VIDEOJUEGOS CON TONADA
Nunca sucede que juzgamos a una persona porque le gusta la música sino por sus elecciones musicales. Lo mismo sucede con el cine. No cuestionamos al cine per se. Decimos de una película que es poco interesante -ya sea porque es aburrida, predecible o mal actuada- y acto seguido proyectamos ese atributo negativo sobre las personas o grupos sociales que disfrutan de ella. Por alguna razón, esta lógica no se reproduce en el vasto y abigarrado mundo de los juegos de vídeo. Ejemplo: una mitad de la Argentina supo acribillar a una conocida figura de la política cuando trascendió que dedicaba tardes enteras a los juegos, mientras que la otra mitad, en su defensa, argumentaba que se trataba de una campaña de difamación. Nadie preguntó a qué jugaba. No satisfechos con juzgar falaz y livianamente a las personas, en el caso de los juegos de vídeo juzgamos sin distinciones a toda una industria generadora de contenidos altamente complejos, contenidos cuya producción muchas veces favorece la confluencia e interacción no sólo de programadores, sino de variados campos disciplinarios.
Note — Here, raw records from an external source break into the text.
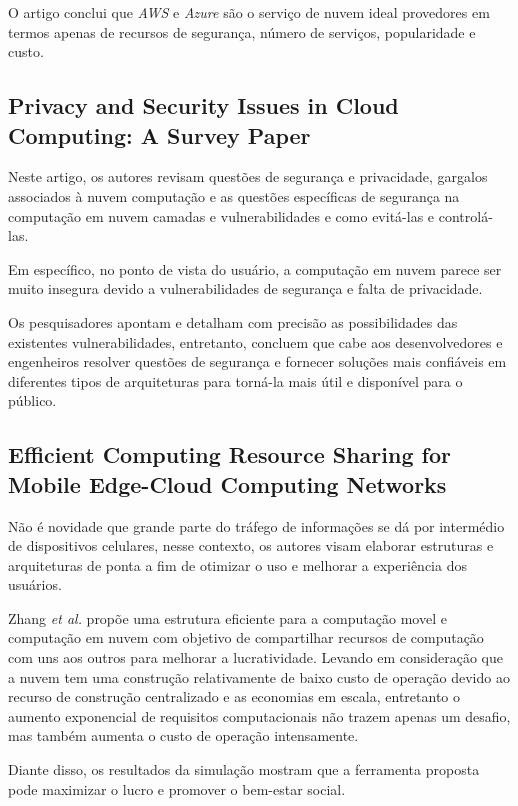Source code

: \documentclass[12pt]{article}
\begin{document}
O artigo conclui que \emph{AWS} e \emph{Azure} são o serviço de nuvem ideal provedores em termos apenas de recursos de segurança, número de serviços, popularidade e custo.

\subsection{Privacy and Security Issues in Cloud Computing: A Survey Paper\cite{bamasoud}}

Neste artigo, os autores revisam questões de segurança e privacidade, gargalos associados à nuvem computação e as questões específicas de segurança na computação em nuvem camadas e vulnerabilidades e como evitá-las e controlá-las.

Em específico, no ponto de vista do usuário, a computação em nuvem parece ser muito insegura devido a vulnerabilidades de segurança e falta de privacidade. 

Os pesquisadores apontam e detalham com precisão as possibilidades das existentes vulnerabilidades, entretanto, concluem que cabe aos desenvolvedores e engenheiros resolver questões de segurança e fornecer soluções mais confiáveis em diferentes tipos de arquiteturas para torná-la mais útil e disponível para o público.

\subsection{Efficient Computing Resource Sharing for Mobile Edge-Cloud Computing Networks\cite{zhang}}

Não é novidade que grande parte do tráfego de informações se dá por intermédio de dispositivos celulares, nesse contexto, os autores visam elaborar estruturas e arquiteturas de ponta a fim de otimizar o uso e melhorar a experiência dos usuários.

Zhang \emph{et al.} propõe uma estrutura eficiente para a computação movel e computação em nuvem com objetivo de compartilhar recursos de computação com uns aos outros para melhorar a lucratividade. Levando em consideração que a nuvem tem uma construção relativamente de baixo custo de operação devido ao recurso de construção centralizado e as economias em escala, entretanto o aumento exponencial de requisitos computacionais não trazem apenas um desafio, mas também aumenta o custo de operação intensamente.

Diante disso, os resultados da simulação mostram que a ferramenta proposta pode maximizar o lucro e promover o bem-estar social.
\end{document}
Quien escribe dedica algunas horas de la semana a los juegos de vídeo. Durante mi infancia en los ’80 solía jugar en casa de amigos que ya tenían las míticas Commodore 64. Mi primera computadora fue una PC/XT. Llegó a casa a principios de los ’90 de la mano de la desregulación menemista. No tenía demasiado margen de maniobra con ella, pues se trataba de una computadora que mi viejo utilizaba para trabajar. Tenía un disco duro de apenas 20 MB con unos pocos programas: Lotus 1-2-3, WordStar y un programa llamado Banner Mania que a menudo te dejaba sin tinta la impresora de matriz de punto.
Amigos de mi hermano mayor habían quedado en grabarme algunos juegos. Me acuerdo como hoy de ese día. Él estaba regresando del cole y me vio a pocos metros del portón de ingreso a casa; acto seguido, sacó del bolsillo interno de su bleiser ocho disquetes de doble densidad: tres con el Prehistorik, dos con el Blue Brothers, y otros dos tenían grabado el Budokan, un interesante juego de artes marciales que lograba, con los escasos recursos técnicos de la época, reproducir con notable fidelidad las técnicas japonesas de combate cuerpo a cuerpo. ¡A jugar se ha dicho!
Otro amigo me pasó un dato clave: “hay una tienda de ropa en Av. General Paz, frente a la iglesia Santo Domingo; detrás del local, si te fijás bien, hay un cuartito: ahí vas a encontrar a unos tipos que graban juegos para la PC”. El lugar se llamaba World Soft. Les empezó a ir bastante bien, así que pronto se mudaron a un local propio -esta vez a la vista del público- en galería Santo Domingo. Era como El Perro de los juegos de vídeo. Confieso que cuando paso por la esquina de General Paz y Dean Funes, entro a la Galería y me paro un rato frente al viejo local de World Soft esperando no sé qué… quizás, el sonido de una vieja disquetera.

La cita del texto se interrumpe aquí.